IOWA — The plights of 2020 are not isolated challenges for Iowa farmers; the past three years brought a slew of obstacles — between trade tensions with China to climate-related disasters — farmers lost key buyers and crops, and have been forced into bankruptcy.
Randy Miller, a soybean and corn farmer in Lacona, said that 30 years in the industry taught him to be optimistic, but hope is not always enough.
“It’s hard to be growing a crop that you can’t lock in a profit on with the uncertainty of not knowing whether there’s a government payment coming or not,” he said.
The Trump Administration has broken records with billions in federal aid in response, to help farmers make ends meet in the short term. But for another Lacona farmer, Matt Russell, the payments fail to address long-term issues.

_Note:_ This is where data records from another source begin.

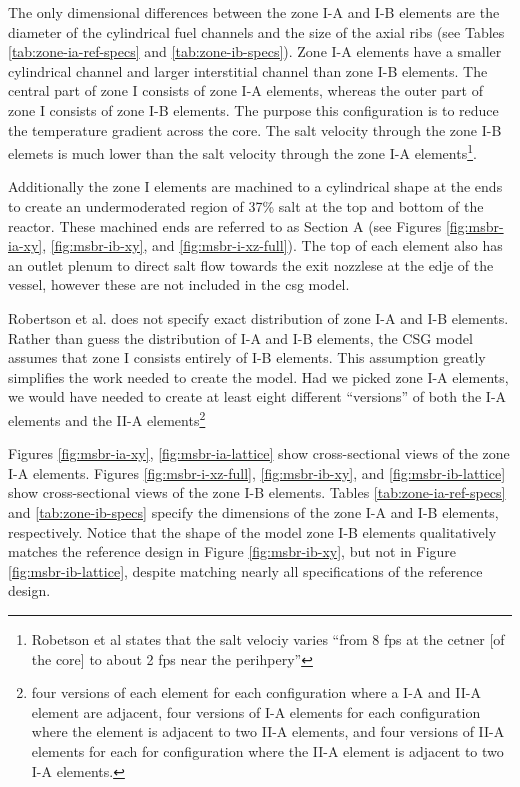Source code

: The only dimensional differences between the zone I-A and I-B elements are the
diameter of the cylindrical fuel channels and the size of the axial ribs (see
Tables \ref{tab:zone-ia-ref-specs} and \ref{tab:zone-ib-specs}). Zone I-A
elements have a smaller cylindrical channel and larger interstitial channel
than zone I-B elements. The central part of zone I consists of zone I-A
elements, whereas the outer part of zone I consists of zone I-B
elements\cite{robertson_conceptual_1971}. The purpose this configuration is to
reduce the temperature gradient across the core. The salt velocity through the
zone I-B elemets is much lower than the salt velocity through the zone I-A
elements\footnote{Robetson et al states that the salt velociy varies ``from 8
fps at the cetner [of the core] to about 2 fps near the
perihpery''\cite{robertson_conceptual_1971}}.

Additionally the zone I elements are machined to a cylindrical shape at the ends
to create an undermoderated region of 37\% salt at the top and bottom of the
reactor\cite{robertson_conceptual_1971}. These machined ends are referred to as
Section A (see Figures \ref{fig:msbr-ia-xy}, \ref{fig:msbr-ib-xy}, and
\ref{fig:msbr-i-xz-full}). The top of each element also has an outlet plenum to
direct salt flow towards the exit nozzlese at the edje of the vessel, however
these are not included in the \Gls{csg} model.

Robertson et al. does not specify exact distribution of zone I-A and I-B
elements. Rather than guess the distribution of I-A and I-B elements, the CSG
model assumes that zone I consists entirely of I-B elements. This assumption
greatly simplifies the work needed to create the model. Had we picked zone I-A
elements, we would have needed to create at least eight different ``versions''
of both the I-A elements and the II-A elements\footnote{four versions of each
element for each configuration where a I-A and II-A element are adjacent,
four versions of I-A elements for each configuration where the element is
adjacent to two II-A elements, and four versions of II-A elements for each for
configuration where the II-A element is adjacent to two I-A elements.}

Figures \ref{fig:msbr-ia-xy}, \ref{fig:msbr-ia-lattice} show cross-sectional
views of the zone I-A elements. Figures \ref{fig:msbr-i-xz-full},
\ref{fig:msbr-ib-xy}, and \ref{fig:msbr-ib-lattice} show cross-sectional views
of the zone I-B elements. Tables \ref{tab:zone-ia-ref-specs} and
\ref{tab:zone-ib-specs} specify the dimensions of the zone I-A and I-B elements,
respectively. Notice that the shape of the model zone I-B elements
qualitatively matches the reference design in Figure \ref{fig:msbr-ib-xy}, but 
not in Figure \ref{fig:msbr-ib-lattice}, despite matching nearly all
specifications of the reference design.

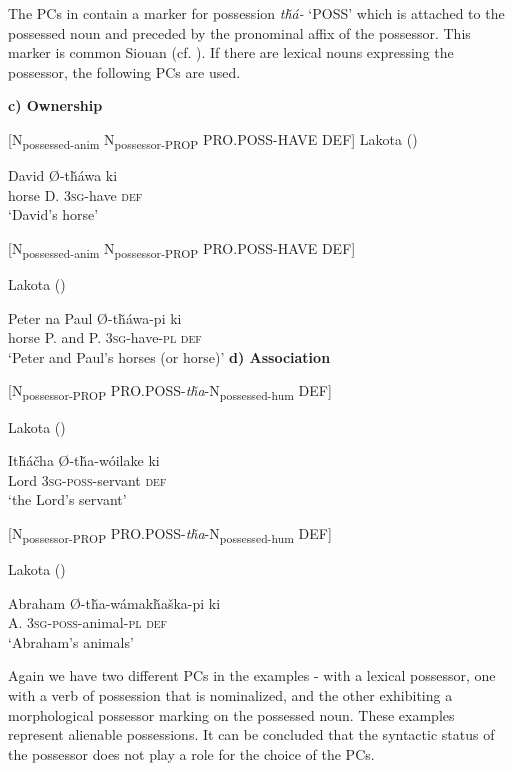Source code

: \documentclass[output=paper]{LSP/langsci}
\begin{document}
The PCs in  contain a marker for possession \textit{t\v{h}á-} `POSS' which is attached to the possessed noun and preceded by the pronominal affix of the possessor. This marker is common Siouan (cf. \citealt{RankinEtAl2015}). If there are lexical nouns expressing the possessor, the following PCs are used.

\vspace{1em}
\textbf{c)	Ownership}

[N\textsubscript{possessed-anim} N\textsubscript{possessor-PROP} PRO.POSS-HAVE DEF] 
\ea	Lakota (\citealt[91]{Buechel1939}) \label{lakotadavidshorse}

   David   Ø-t\v{h}áwa    ki \\
horse      D.   \textsc{3sg}-have  \textsc{def} \\
\glt `David's horse'
\z

[N\textsubscript{possessed-anim} N\textsubscript{possessor-PROP} PRO.POSS-HAVE DEF]

\ea Lakota (\citealt[91]{Buechel1939})

 Peter  na  Paul   Ø-t\v{h}áwa-pi     ki  \\
horse    P.       and P.      \textsc{3sg}-have-\textsc{pl} \textsc{def} \\
\glt `Peter and Paul's horses (or horse)'
\z
\textbf{d)	Association}

[N\textsubscript{possessor-PROP} PRO.POSS-\textit{t\v{h}a}-N\textsubscript{possessed-hum} DEF]

\ea	Lakota (\citealt[92]{Buechel1939})

\gll It\v{h}\'a\v{c}ha    Ø-t\v{h}a-wóilake   ki  \\
Lord   \textsc{3sg-poss}-servant   \textsc{def} \\
\glt `the Lord's servant'
\z

[N\textsubscript{possessor-PROP} PRO.POSS-\textit{t\v{h}a}-N\textsubscript{possessed-hum} DEF]

\ea	Lakota (\citealt[92]{Buechel1939}) \label{lakotaabraham}

\gll Abraham Ø-t\v{h}a-w\'amak\v{h}a\v{s}ka-pi ki  \\
 A. \textsc{3sg-poss}-animal-\textsc{pl}  \textsc{def} \\
\glt `Abraham's animals'
\z

Again we have two different PCs in the examples - with a lexical possessor, one with a verb of possession that is nominalized, and the other exhibiting a morphological possessor marking on the possessed noun. These examples represent alienable possessions. It can be concluded that the syntactic status of the possessor does not play a role for the choice of the PCs.
\end{document}
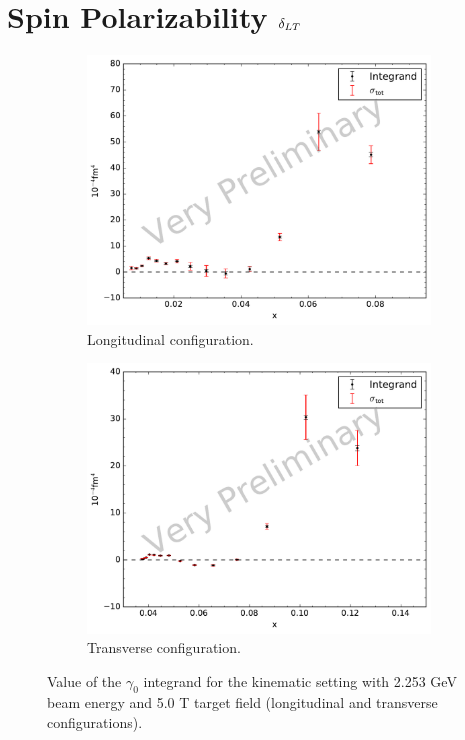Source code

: \section{\texorpdfstring{Spin Polarizability $\delta_{LT}$}{Spin Polarizability delta\_\{LT\}}}
\label{C8S5}

\begin{figure}[p!]
  \centering
  \begin{subfigure}[t]{0.79\textwidth}
    \includegraphics[width=\textwidth]{figs/gamma0-model-22535000.pdf}
    \caption{Longitudinal configuration. \label{C8S5F1a}}
  \end{subfigure}
  \begin{subfigure}[t]{0.79\textwidth}
    \includegraphics[width=\textwidth]{figs/gamma0-model-22535090.pdf}
    \caption{Transverse configuration. \label{C8S5F1b}}
  \end{subfigure}
  \caption[$\gamma_0$ integrand with $E=2.253$ GeV and $B=5.0$ T.]{Value of the $\gamma_0$ integrand for the kinematic setting with 2.253 GeV beam energy and 5.0 T target field (longitudinal and transverse configurations). \label{C8S5F1}}
\end{figure}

Both Russell and Miller note that the typical farmer demeanour is not fond of “handouts.”
“We’re tired of the bailouts and we’re tired of the failing,” Russell said.
He acknowledges that without the subsidies, Iowa farmers would likely be seeing an economic decline worse than the farm crisis in the 1980s, but does not think this approach is sustainable.
“Right now we’re just like in a holding pattern, and we’re just pouring money to kind of keep everybody afloat,” Russell said. “And we’re not seeing a vision where farmers are partnering to change the systems so that we’re solving problems and being more resilient. And to me that’s the real crisis.”
Direct farm payments have climbed each year of Trump’s presidency, from $11.5 billion in 2017 to more than $32 billion this year, according to USDA data.
The spending increase really kicked off mid-2018, following the president’s trade war. The higher tariffs hurt agricultural exports and commodity prices, like for Miller’s soybeans. Farm sales to China plummeted from $19.5 billion in 2017 to just $9 billion in 2018.
“Would you wanna go work for six months to a year for nothing? It’s very frustrating to know what you’re doing could end up as a loss,” he said. “We wanna raise a product and sell it, we don’t wanna raise a product that has no market and get a payment from the government.”
U.S. agricultural exports to China climbed back up to $13.8 billion in 2019, but with added losses from historic flooding in Iowa and now the pandemic, direct payments to farmers have remained on the rise.
In an election year, Russell — a Democrat — predicts rural Iowans and farmers will see a long-term vision in the Biden-Harris ticket that will speak to the issues they are facing now.
“They [Democrats] really have a vision of where rural America farmers are,” Russell said. “And are willing to invest in us to be part of that solution, and not just throwing money at us to kind of keep us afloat.”
He specifically hopes farmers will have a change of heart on one of the most visible issues of climate change, which has rocked the state through severe flooding, and most recently, the August derecho.
“We have to think about our farms and provide the ecological services that the world needs,” Russell said. “The Democrats across the board are saying we need to pay farmers for providing this essential service, and the Trump administration is still, you know, denying climate change.”
Biden has sought to appeal to many of these issues Russell said are top of mind — promising to address climate change, support ethanol and new trade agenda. The former vice president rolled out his plan for rural America in September.
But recent polling suggests Trump will likely win over the rural population again. A September poll shows roughly 75 percent of farmers and ranchers plan to vote for the president in November. In 2016, Trump overwhelmingly won Iowa, carrying 96 of its 99 counties.
Miller is one of those voters Trump is hoping will help him win Iowa again. He prefered not to disclose who he will cast his vote for, but acknowledged he has benefited from several of the Trump administration policies.
“China’s come back to the table and bought quite a bit of product in the last three weeks, so that’s helped,” Miller said. “USMCA went into effect in July. They’re still working on free trade agreements with Japan, the European Union. So it’s better.”
Representing the more quintessential independent Iowa voter, he said his vote will not be cast based on party, but policy.
“And this has gone on for more than four years. Both parties are working for farmers, so it’s a matter of the issues that are affecting us today,” he said.
While both Russell and Miller differ on who they think has the best approach to their concerns, they — like most voters — just want someone who will leave them better off than they were before.